Exercise instructions: Search through the entries for the word "section" and copy every line that has it.

+++ Source information

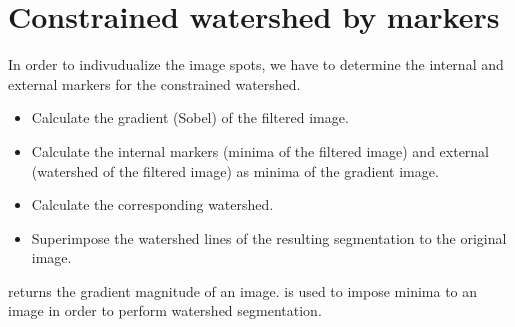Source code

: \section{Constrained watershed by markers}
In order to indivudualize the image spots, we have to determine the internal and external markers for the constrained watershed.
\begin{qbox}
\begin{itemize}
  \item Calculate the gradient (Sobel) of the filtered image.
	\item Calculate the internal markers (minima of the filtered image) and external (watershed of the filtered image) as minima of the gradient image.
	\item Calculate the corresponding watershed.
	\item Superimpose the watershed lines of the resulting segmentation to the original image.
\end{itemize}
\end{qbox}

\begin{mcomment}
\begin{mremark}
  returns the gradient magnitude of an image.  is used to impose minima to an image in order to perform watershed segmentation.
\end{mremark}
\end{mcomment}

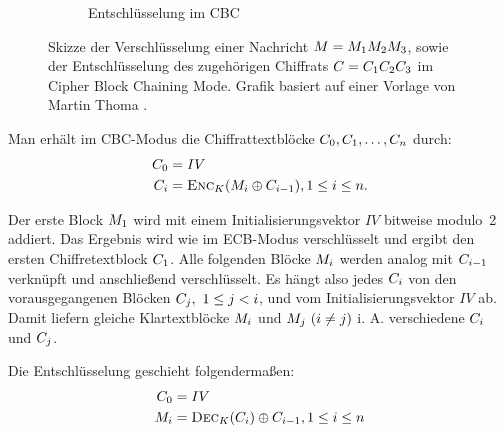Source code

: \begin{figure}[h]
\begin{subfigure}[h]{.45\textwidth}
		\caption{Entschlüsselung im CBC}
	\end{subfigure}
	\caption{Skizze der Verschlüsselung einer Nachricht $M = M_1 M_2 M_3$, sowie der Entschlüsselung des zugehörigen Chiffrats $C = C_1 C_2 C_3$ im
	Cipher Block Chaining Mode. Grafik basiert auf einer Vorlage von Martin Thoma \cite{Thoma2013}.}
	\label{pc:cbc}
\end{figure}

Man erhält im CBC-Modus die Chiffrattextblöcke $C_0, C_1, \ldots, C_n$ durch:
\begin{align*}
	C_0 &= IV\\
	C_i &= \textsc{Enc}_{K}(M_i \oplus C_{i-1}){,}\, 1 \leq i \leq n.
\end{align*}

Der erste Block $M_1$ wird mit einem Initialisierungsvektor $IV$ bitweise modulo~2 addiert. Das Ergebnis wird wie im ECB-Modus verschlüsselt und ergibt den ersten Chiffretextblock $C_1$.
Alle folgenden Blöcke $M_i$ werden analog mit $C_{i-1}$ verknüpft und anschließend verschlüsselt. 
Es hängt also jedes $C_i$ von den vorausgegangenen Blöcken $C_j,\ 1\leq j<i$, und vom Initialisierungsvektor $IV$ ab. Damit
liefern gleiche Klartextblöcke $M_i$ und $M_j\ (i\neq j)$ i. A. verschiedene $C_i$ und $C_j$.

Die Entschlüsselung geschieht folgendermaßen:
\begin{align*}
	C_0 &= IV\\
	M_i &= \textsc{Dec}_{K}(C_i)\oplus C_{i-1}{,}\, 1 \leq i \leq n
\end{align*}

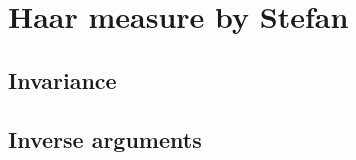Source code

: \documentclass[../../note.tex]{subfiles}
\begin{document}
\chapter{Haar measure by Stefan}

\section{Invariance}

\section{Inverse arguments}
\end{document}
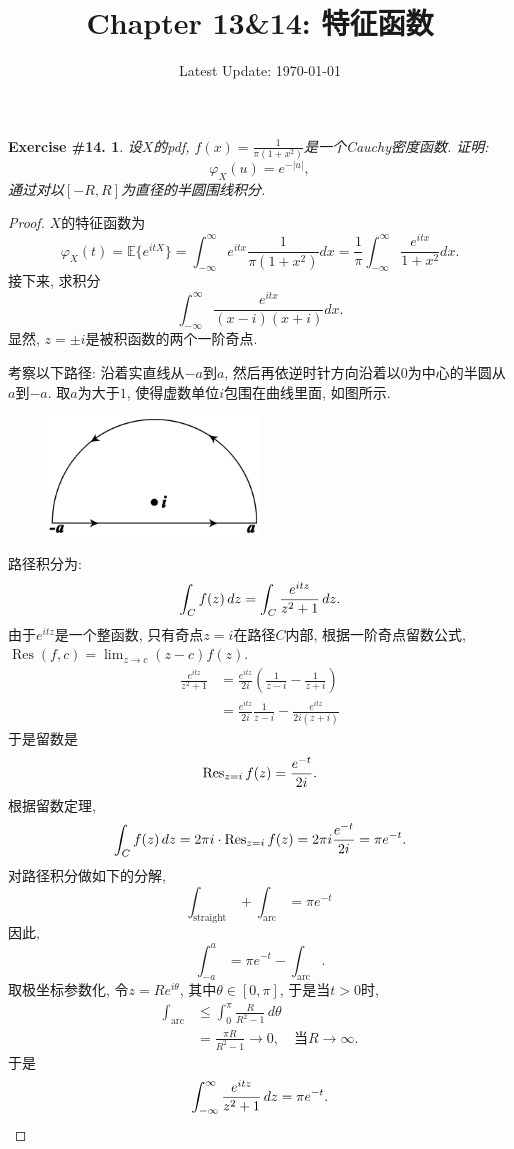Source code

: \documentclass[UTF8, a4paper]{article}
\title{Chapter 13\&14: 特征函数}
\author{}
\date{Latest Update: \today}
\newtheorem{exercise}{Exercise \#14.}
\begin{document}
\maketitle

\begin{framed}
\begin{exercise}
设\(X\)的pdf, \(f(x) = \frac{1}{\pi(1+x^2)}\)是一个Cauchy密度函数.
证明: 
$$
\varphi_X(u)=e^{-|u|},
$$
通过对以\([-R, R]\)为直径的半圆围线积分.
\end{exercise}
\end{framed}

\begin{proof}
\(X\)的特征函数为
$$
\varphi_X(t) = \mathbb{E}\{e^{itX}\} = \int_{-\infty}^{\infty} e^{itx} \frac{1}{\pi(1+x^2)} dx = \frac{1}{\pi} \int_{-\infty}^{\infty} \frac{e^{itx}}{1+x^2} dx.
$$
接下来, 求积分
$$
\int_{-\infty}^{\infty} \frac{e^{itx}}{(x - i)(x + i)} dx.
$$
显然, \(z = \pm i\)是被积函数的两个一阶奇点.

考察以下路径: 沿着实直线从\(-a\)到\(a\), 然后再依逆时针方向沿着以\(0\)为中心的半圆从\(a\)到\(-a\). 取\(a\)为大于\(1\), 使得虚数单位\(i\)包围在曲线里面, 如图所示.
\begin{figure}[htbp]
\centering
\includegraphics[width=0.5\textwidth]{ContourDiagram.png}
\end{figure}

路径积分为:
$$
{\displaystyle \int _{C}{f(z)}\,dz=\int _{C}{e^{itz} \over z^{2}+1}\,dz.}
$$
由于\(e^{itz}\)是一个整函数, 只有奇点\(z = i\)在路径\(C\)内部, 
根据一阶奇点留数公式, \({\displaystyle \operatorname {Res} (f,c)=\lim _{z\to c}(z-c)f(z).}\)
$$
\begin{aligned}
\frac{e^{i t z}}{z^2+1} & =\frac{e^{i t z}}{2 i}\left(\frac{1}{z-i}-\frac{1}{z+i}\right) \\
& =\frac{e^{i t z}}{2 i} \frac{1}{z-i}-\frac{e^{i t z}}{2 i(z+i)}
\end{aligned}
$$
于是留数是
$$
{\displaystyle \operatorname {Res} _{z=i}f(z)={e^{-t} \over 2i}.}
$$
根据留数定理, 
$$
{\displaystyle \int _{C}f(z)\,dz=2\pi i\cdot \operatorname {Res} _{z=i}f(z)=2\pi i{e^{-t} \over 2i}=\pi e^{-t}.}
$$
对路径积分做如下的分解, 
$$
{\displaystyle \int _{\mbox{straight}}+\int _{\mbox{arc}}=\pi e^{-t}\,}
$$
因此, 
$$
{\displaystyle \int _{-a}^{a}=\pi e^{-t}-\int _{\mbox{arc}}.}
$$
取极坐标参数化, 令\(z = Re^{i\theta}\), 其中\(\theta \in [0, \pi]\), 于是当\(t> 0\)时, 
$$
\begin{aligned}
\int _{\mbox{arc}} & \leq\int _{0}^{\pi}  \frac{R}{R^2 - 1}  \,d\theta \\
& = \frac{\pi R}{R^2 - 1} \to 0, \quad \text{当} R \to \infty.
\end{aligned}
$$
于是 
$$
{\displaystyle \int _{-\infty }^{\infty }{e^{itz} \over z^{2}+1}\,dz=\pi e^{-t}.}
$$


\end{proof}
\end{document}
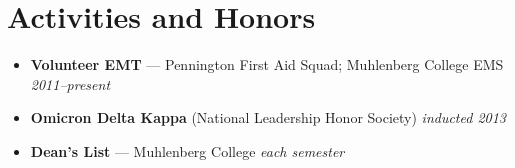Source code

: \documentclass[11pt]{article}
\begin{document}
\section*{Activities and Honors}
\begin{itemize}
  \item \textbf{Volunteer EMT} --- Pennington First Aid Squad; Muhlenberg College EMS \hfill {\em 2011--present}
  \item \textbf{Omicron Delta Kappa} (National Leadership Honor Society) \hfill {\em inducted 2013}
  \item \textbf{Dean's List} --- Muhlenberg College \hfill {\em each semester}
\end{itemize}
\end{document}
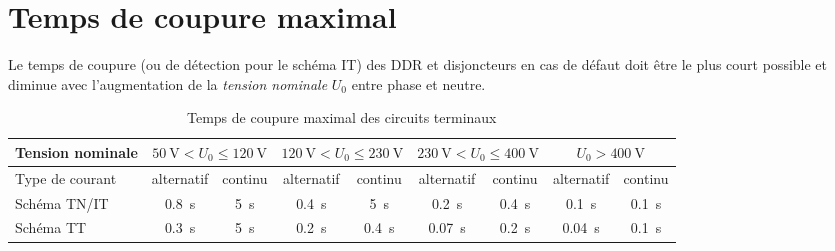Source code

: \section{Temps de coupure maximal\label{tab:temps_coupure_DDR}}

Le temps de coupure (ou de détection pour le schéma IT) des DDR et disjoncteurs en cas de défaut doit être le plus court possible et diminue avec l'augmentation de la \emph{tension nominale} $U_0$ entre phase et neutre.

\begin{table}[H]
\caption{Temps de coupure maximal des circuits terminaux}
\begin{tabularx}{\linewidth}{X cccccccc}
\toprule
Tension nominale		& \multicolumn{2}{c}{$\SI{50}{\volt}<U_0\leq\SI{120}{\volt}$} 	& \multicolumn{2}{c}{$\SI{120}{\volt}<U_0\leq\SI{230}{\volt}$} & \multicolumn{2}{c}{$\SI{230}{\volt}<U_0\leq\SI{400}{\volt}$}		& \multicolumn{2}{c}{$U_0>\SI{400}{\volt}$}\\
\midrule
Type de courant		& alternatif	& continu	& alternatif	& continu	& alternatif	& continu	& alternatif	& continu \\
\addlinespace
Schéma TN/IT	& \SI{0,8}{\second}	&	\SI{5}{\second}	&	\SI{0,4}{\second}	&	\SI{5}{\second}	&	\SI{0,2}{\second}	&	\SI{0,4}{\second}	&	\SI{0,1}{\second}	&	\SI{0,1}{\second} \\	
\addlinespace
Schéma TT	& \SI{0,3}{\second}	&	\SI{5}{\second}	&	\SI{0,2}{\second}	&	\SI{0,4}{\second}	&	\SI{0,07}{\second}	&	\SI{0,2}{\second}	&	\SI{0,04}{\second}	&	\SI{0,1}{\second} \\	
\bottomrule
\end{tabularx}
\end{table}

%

++++++

Response:
: \section{Constrained watershed by markers}
\section{Invariance}
\section{Inverse arguments}
\section*{Activities and Honors}
: \section{Temps de coupure maximal\label{tab:temps_coupure_DDR}}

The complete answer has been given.